(Dataset entries)
------------------------------------
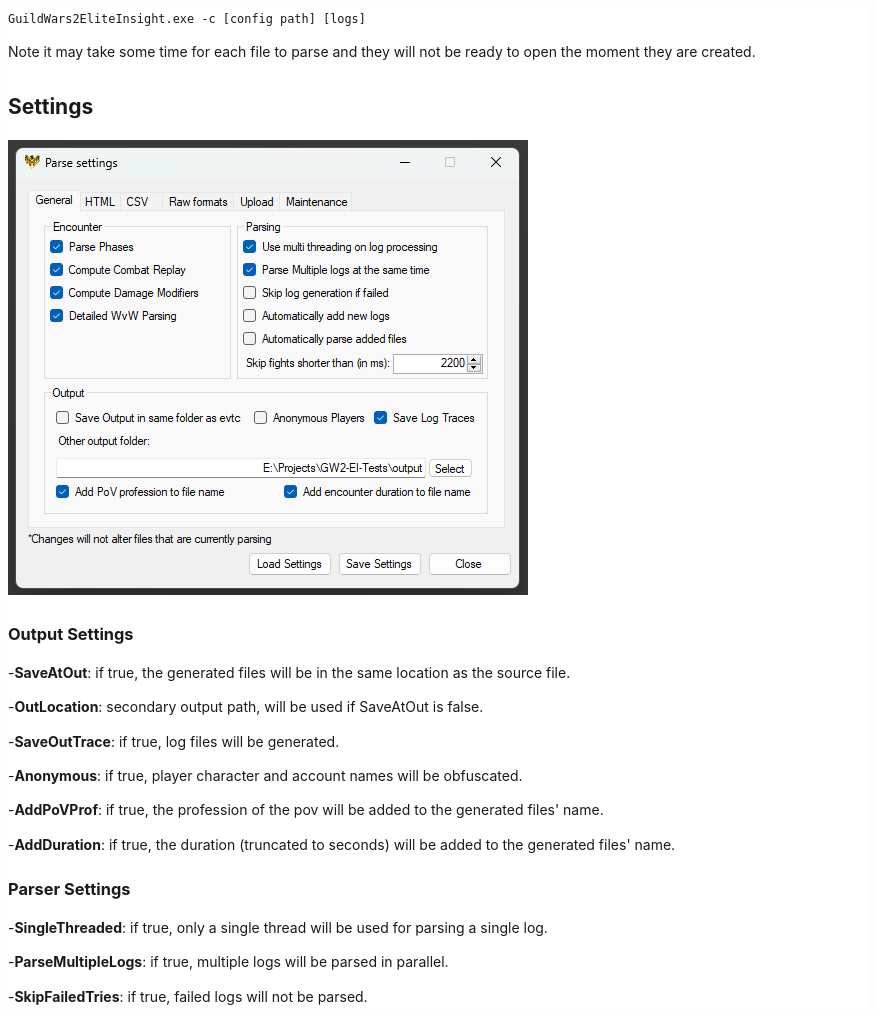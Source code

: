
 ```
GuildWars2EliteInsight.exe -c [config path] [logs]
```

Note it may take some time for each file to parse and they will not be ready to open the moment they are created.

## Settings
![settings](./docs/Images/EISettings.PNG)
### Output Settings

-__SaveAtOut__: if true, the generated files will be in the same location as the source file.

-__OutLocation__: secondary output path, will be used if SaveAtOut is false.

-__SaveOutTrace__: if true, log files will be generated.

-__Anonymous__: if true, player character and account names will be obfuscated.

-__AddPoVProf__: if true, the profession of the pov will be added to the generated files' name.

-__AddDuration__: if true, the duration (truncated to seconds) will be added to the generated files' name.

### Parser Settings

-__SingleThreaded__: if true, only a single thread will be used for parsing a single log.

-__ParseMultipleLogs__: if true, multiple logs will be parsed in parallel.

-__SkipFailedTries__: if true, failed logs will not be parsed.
------------------------------------
= What needs to be done =
Lines from the entries that contain the string "files" must be found and copied.

= Solution =
-__SaveAtOut__: if true, the generated files will be in the same location as the source file.
-__SaveOutTrace__: if true, log files will be generated.
-__AddPoVProf__: if true, the profession of the pov will be added to the generated files' name.
-__AddDuration__: if true, the duration (truncated to seconds) will be added to the generated files' name.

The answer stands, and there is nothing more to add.